Blue laughed. "Well I'm delayin' with a mojito in my hand and my toes in the sand."

They all went quiet.

Then Greedy added, "Next time we touch U.S. soil… we finish it. All of it."

TO BE CONTINUED…

EXTRA SCENE – BRUNO KNOWS

Location: Bruno Belrio's private cigar lounge – Detroit, MI – 3:14 A.M.

The room was dim, soaked in deep maroon and cigar smoke, with a silent jazz record turning on the old vinyl in the corner.
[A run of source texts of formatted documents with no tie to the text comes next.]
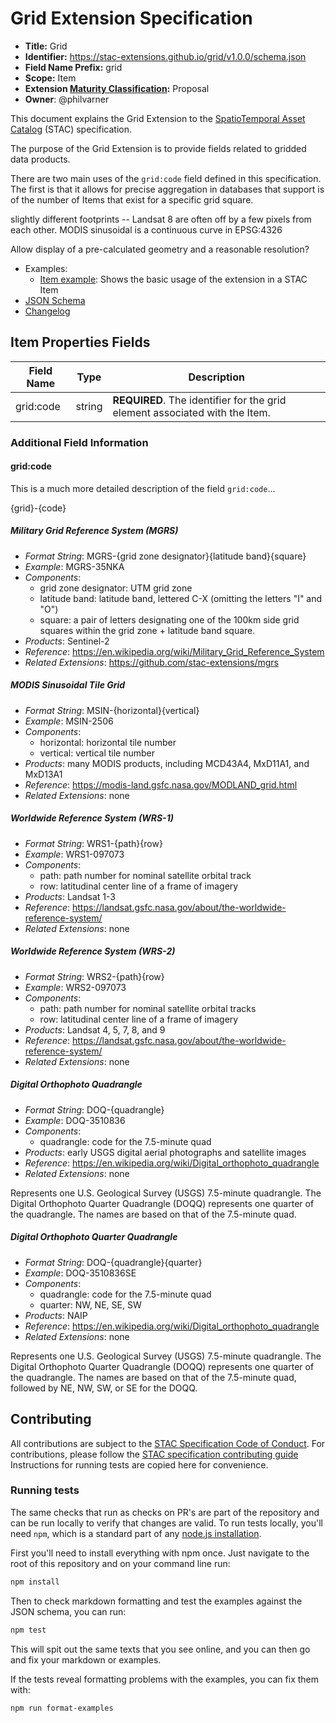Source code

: # Grid Extension Specification

- **Title:** Grid
- **Identifier:** <https://stac-extensions.github.io/grid/v1.0.0/schema.json>
- **Field Name Prefix:** grid
- **Scope:** Item
- **Extension [Maturity Classification](https://github.com/radiantearth/stac-spec/tree/master/extensions/README.md#extension-maturity):** Proposal
- **Owner**: @philvarner

This document explains the Grid Extension to the [SpatioTemporal Asset Catalog](https://github.com/radiantearth/stac-spec) (STAC) specification.

The purpose of the Grid Extension is to provide fields related to gridded data products.

There are two main uses of the `grid:code` field defined in this specification. The first
is that it allows for precise aggregation in databases that support is of the number of
Items that exist for a specific grid square. 

slightly different footprints -- Landsat 8 are often off by a few pixels from each other.
MODIS sinusoidal is a continuous curve in EPSG:4326

Allow display of a pre-calculated geometry and a reasonable resolution?

- Examples:
  - [Item example](examples/item.json): Shows the basic usage of the extension in a STAC Item
- [JSON Schema](json-schema/schema.json)
- [Changelog](./CHANGELOG.md)

## Item Properties Fields

| Field Name | Type   | Description                                  |
| ---------- | ------ | -------------------------------------------- |
| grid:code  | string | **REQUIRED**. The identifier for the grid element associated with the Item. |

### Additional Field Information

#### grid:code

This is a much more detailed description of the field `grid:code`...

{grid}-{code}

##### Military Grid Reference System (MGRS)

- *Format String*: MGRS-{grid zone designator}{latitude band}{square}
- *Example*: MGRS-35NKA
- *Components*:
  - grid zone designator: UTM grid zone
  - latitude band: latitude band, lettered C-X (omitting the letters "I" and "O") 
  - square: a pair of letters designating one of the 100km side grid squares within the grid zone + latitude band square. 
- *Products*: Sentinel-2
- *Reference*: <https://en.wikipedia.org/wiki/Military_Grid_Reference_System>
- *Related Extensions*: <https://github.com/stac-extensions/mgrs>

##### MODIS Sinusoidal Tile Grid

- *Format String*: MSIN-{horizontal}{vertical}
- *Example*: MSIN-2506
- *Components*:
  - horizontal: horizontal tile number
  - vertical: vertical tile number
- *Products*: many MODIS products, including MCD43A4, MxD11A1, and MxD13A1
- *Reference*: <https://modis-land.gsfc.nasa.gov/MODLAND_grid.html>
- *Related Extensions*: none

##### Worldwide Reference System (WRS-1) 

- *Format String*: WRS1-{path}{row}
- *Example*: WRS1-097073
- *Components*:
  - path: path number for nominal satellite orbital track
  - row: latitudinal center line of a frame of imagery
- *Products*: Landsat 1-3
- *Reference*: <https://landsat.gsfc.nasa.gov/about/the-worldwide-reference-system/>
- *Related Extensions*: none

##### Worldwide Reference System (WRS-2) 

- *Format String*: WRS2-{path}{row}
- *Example*: WRS2-097073
- *Components*:
  - path: path number for nominal satellite orbital tracks
  - row: latitudinal center line of a frame of imagery
- *Products*: Landsat 4, 5, 7, 8, and 9
- *Reference*: <https://landsat.gsfc.nasa.gov/about/the-worldwide-reference-system/>
- *Related Extensions*: none

##### Digital Orthophoto Quadrangle

- *Format String*: DOQ-{quadrangle}
- *Example*: DOQ-3510836
- *Components*:
  - quadrangle: code for the 7.5-minute quad
- *Products*: early USGS digital aerial photographs and satellite images 
- *Reference*: <https://en.wikipedia.org/wiki/Digital_orthophoto_quadrangle>
- *Related Extensions*: none

Represents one U.S. Geological Survey (USGS) 7.5-minute quadrangle. The Digital
Orthophoto Quarter Quadrangle (DOQQ) represents one quarter of the quadrangle.
The names are based on that of the 7.5-minute quad.

##### Digital Orthophoto Quarter Quadrangle

- *Format String*: DOQ-{quadrangle}{quarter}
- *Example*: DOQ-3510836SE
- *Components*:
  - quadrangle: code for the 7.5-minute quad
  - quarter: NW, NE, SE, SW
- *Products*: NAIP
- *Reference*: <https://en.wikipedia.org/wiki/Digital_orthophoto_quadrangle>
- *Related Extensions*: none

Represents one U.S. Geological Survey (USGS) 7.5-minute quadrangle. The Digital Orthophoto
Quarter Quadrangle (DOQQ) represents one quarter of the quadrangle. The names are based on
that of the 7.5-minute quad, followed by NE, NW, SW, or SE for the DOQQ.

## Contributing

All contributions are subject to the
[STAC Specification Code of Conduct](https://github.com/radiantearth/stac-spec/blob/master/CODE_OF_CONDUCT.md).
For contributions, please follow the
[STAC specification contributing guide](https://github.com/radiantearth/stac-spec/blob/master/CONTRIBUTING.md) Instructions
for running tests are copied here for convenience.

### Running tests

The same checks that run as checks on PR's are part of the repository and can be run locally to verify that changes are valid. 
To run tests locally, you'll need `npm`, which is a standard part of any [node.js installation](https://nodejs.org/en/download/).

First you'll need to install everything with npm once. Just navigate to the root of this repository and on 
your command line run:
```bash
npm install
```

Then to check markdown formatting and test the examples against the JSON schema, you can run:
```bash
npm test
```

This will spit out the same texts that you see online, and you can then go and fix your markdown or examples.

If the tests reveal formatting problems with the examples, you can fix them with:
```bash
npm run format-examples
```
Bruno Belrio sat alone in a leather chair imported from Naples. His hands were laced together, eyes locked on a glowing screen across from him—a custom surveillance setup patched directly into airport records, toll booth footage, and underground informants.

The digital trail had already confirmed it.

They ran.

Greedy, Porscha, blue, and whoever else was left in that sinking ship. Bruno leaned forward, picked up a crystal tumbler filled with aged grappa, and sipped it slowly. The ice clinked like a ticking clock.

A soft knock came to the door.

"Enter."

Mannie Giseli stepped in, slick suit wrinkled, face twitching with anxiety. "They made it out, Bruno. They're headed north—private airstrip off of Route 9. Montana, maybe even Vancouver if they push through."

Bruno didn't blink. He simply nodded.

"I know," he said, voice flat as concrete.

Mannie hesitated. "You… you knew they'd run?"

"I counted on it." Bruno stood, fixing the cuffs of his shirt. "Greedy thinks with his adrenaline. Porscha thinks with revenge,and blue thinks with his heart,That's what makes them dangerous—but also predictable."

He moved toward a bookshelf and pressed a button behind one of the spines. A small compartment opened, revealing a satellite tracker—blinking red.

"You see," Bruno continued, "Blue wasn't the only one I had eyes on in that hospital. I had a tracker stitched into his leg. Custom job. Military-grade frequency. I know what city they're flying to before the plane takes off."

Mannie whistled low. "So what's next?"

Bruno poured himself another drink. "Next? We let 'em breathe. Let 'em think they're safe. Let the walls get cold. Then we take everything they touch."

He looked up at a wall of monitors. One of them zoomed in on a Montana rest stop. A blurry figure—A special agent with Dorsey .

Bruno smiled without warmth.

"They ran from Detroit," he said. "But they're still living in my world."